Transcribe the records below word for word, beginning with the first line and stopping after the line that contains "Each edge carries"; pictures are not part of the copy.

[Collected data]
#####
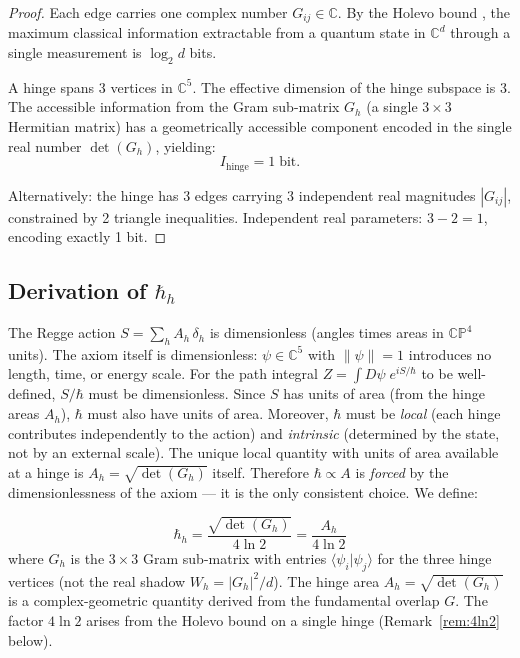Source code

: \documentclass[12pt]{article}
\theoremstyle{remark}
\theoremstyle{definition}
\newcommand{\CC}{\mathbb{C}}
\begin{document}
\begin{proof}
Each edge carries one complex number $G_{ij} \in \CC$. By the Holevo bound \cite{Holevo}, the maximum classical information extractable from a quantum state in $\CC^d$ through a single measurement is $\log_2 d$ bits.

A hinge spans 3 vertices in $\CC^5$. The effective dimension of the hinge subspace is 3. The accessible information from the Gram sub-matrix $G_h$ (a single $3\times 3$ Hermitian matrix) has a geometrically accessible component encoded in the single real number $\det(G_h)$, yielding:
\begin{equation}
I_\text{hinge} = 1\;\text{bit}.
\end{equation}

Alternatively: the hinge has 3 edges carrying 3 independent real magnitudes $|G_{ij}|$, constrained by 2 triangle inequalities. Independent real parameters: $3 - 2 = 1$, encoding exactly 1 bit.
\end{proof}

\subsection{Derivation of $\hbar_h$}

The Regge action $S = \sum_h A_h\,\delta_h$ is dimensionless (angles times areas in $\mathbb{CP}^4$ units). The axiom itself is dimensionless: $\psi \in \CC^5$ with $\|\psi\| = 1$ introduces no length, time, or energy scale. For the path integral $Z = \int D\psi\; e^{iS/\hbar}$ to be well-defined, $S/\hbar$ must be dimensionless. Since $S$ has units of area (from the hinge areas $A_h$), $\hbar$ must also have units of area. Moreover, $\hbar$ must be \emph{local} (each hinge contributes independently to the action) and \emph{intrinsic} (determined by the state, not by an external scale). The unique local quantity with units of area available at a hinge is $A_h = \sqrt{\det(G_h)}$ itself. Therefore $\hbar \propto A$ is \emph{forced} by the dimensionlessness of the axiom --- it is the only consistent choice. We define:

\begin{equation}
\boxed{\hbar_h = \frac{\sqrt{\det(G_h)}}{4\ln 2} = \frac{A_h}{4\ln 2}}
\label{eq:hbar}
\end{equation}
where $G_h$ is the $3 \times 3$ Gram sub-matrix with entries $\langle\psi_i|\psi_j\rangle$ for the three hinge vertices (not the real shadow $W_h = |G_h|^2/d$). The hinge area $A_h = \sqrt{\det(G_h)}$ is a complex-geometric quantity derived from the fundamental overlap $G$. The factor $4\ln 2$ arises from the Holevo bound on a single hinge (Remark~\ref{rem:4ln2} below).
\end{document}
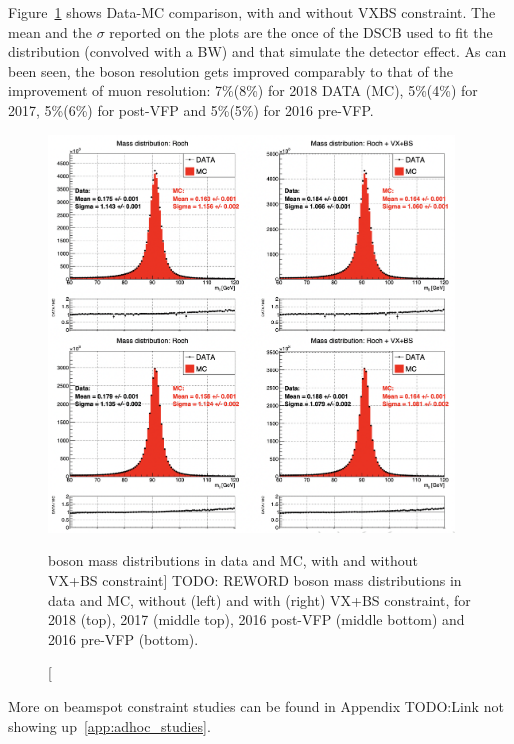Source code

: Figure~\ref{UL_ZBoson_DataMC_comparison_VXBS} shows Data-MC comparison, with and without VXBS constraint.
The mean and the $\sigma$ reported on the plots are the once of the DSCB used to fit the distribution (convolved with a BW) and that simulate the detector effect.
As can been seen, the \PZ boson resolution gets improved comparably to that of the improvement of muon \pT resolution:
7\%(8\%) for 2018 DATA (MC), 5\%(4\%) for 2017, 5\%(6\%) for post-VFP and 5\%(5\%) for 2016 pre-VFP. 
\begin{figure}[!htbp]
\begin{center}
	\includegraphics[width=0.96\textwidth]{figures/higgsmassmeas/vxbs/vxbs_mZdist_2017_2018.png}
    \caption
        [\PZ boson mass distributions in data and MC, with and without VX+BS constraint]
        {TODO: REWORD \PZ boson mass distributions in data and MC, without (left) and with (right) VX+BS constraint,
        for 2018 (top), 2017 (middle top), 2016 post-VFP (middle bottom) and 2016 pre-VFP (bottom).
        }
\label{UL_ZBoson_DataMC_comparison_VXBS}
\end{center}
\end{figure}

More on beamspot constraint studies can be found in Appendix TODO:Link not showing up~\ref{app:adhoc_studies}.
#####
■ SOLUTION TO THIS TASK:
Source code

: \documentclass[12pt]{article}
\theoremstyle{remark}
\theoremstyle{definition}
\newcommand{\CC}{\mathbb{C}}
\begin{document}
\begin{proof}
Each edge carries one complex number $G_{ij} \in \CC$. By the Holevo bound \cite{Holevo}, the maximum classical information extractable from a quantum state in $\CC^d$ through a single measurement is $\log_2 d$ bits.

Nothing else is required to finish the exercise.